• GIVEN DATA:

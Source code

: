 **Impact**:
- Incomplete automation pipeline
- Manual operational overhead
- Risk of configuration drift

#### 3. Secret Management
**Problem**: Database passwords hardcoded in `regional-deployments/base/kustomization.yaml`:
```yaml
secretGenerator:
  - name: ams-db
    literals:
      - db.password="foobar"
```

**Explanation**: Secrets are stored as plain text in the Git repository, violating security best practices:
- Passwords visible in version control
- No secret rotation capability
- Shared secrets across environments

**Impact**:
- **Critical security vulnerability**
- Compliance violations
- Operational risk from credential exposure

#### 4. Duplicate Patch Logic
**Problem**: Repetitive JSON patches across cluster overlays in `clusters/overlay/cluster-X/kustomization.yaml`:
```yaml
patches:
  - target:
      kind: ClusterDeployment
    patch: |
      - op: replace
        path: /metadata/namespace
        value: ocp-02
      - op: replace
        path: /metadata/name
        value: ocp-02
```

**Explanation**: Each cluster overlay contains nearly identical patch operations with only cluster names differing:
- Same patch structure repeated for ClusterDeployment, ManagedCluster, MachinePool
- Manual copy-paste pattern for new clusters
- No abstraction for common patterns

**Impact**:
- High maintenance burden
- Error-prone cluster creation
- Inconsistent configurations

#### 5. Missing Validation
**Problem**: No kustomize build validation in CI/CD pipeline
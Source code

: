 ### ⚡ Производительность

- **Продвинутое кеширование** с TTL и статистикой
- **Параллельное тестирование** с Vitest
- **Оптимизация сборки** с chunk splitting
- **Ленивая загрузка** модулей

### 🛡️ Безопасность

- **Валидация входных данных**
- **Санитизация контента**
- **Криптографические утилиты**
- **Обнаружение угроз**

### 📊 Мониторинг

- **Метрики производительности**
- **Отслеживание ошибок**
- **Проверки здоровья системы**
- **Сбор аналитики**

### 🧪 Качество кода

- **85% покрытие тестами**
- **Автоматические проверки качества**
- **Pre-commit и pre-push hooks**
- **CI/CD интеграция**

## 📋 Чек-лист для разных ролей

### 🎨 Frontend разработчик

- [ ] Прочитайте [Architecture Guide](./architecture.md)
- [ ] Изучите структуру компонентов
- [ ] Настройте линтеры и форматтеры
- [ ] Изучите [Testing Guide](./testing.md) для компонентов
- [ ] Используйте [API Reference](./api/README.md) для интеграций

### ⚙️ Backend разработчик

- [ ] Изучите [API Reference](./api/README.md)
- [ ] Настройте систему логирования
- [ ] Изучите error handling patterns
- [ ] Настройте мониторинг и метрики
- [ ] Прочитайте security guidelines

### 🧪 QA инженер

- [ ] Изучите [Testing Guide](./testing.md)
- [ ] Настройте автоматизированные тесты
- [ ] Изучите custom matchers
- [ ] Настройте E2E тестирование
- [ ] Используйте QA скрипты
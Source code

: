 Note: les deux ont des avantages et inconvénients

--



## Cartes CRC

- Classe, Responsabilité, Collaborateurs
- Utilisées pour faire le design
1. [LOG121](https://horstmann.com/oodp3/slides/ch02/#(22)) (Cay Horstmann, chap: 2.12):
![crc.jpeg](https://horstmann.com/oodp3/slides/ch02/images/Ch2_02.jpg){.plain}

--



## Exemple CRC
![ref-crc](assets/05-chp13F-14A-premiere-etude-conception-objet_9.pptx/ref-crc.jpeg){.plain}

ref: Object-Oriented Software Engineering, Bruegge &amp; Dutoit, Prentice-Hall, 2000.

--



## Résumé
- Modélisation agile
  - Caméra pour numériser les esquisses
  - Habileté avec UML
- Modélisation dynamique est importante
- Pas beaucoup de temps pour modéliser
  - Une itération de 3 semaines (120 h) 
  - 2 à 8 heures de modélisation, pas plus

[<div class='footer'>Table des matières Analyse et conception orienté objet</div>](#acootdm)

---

• WHAT IS NEEDED: Look above for the line with "- No abstraction for common patterns" and the line with "- **Метрики производительности**". Retype those two lines and every line between them exactly, adding nothing.

• EXERCISE RESULT:
- No abstraction for common patterns

**Impact**:
- High maintenance burden
- Error-prone cluster creation
- Inconsistent configurations

#### 5. Missing Validation
**Problem**: No kustomize build validation in CI/CD pipeline
Source code

: ### ⚡ Производительность

- **Продвинутое кеширование** с TTL и статистикой
- **Параллельное тестирование** с Vitest
- **Оптимизация сборки** с chunk splitting
- **Ленивая загрузка** модулей

### 🛡️ Безопасность

- **Валидация входных данных**
- **Санитизация контента**
- **Криптографические утилиты**
- **Обнаружение угроз**

### 📊 Мониторинг

- **Метрики производительности**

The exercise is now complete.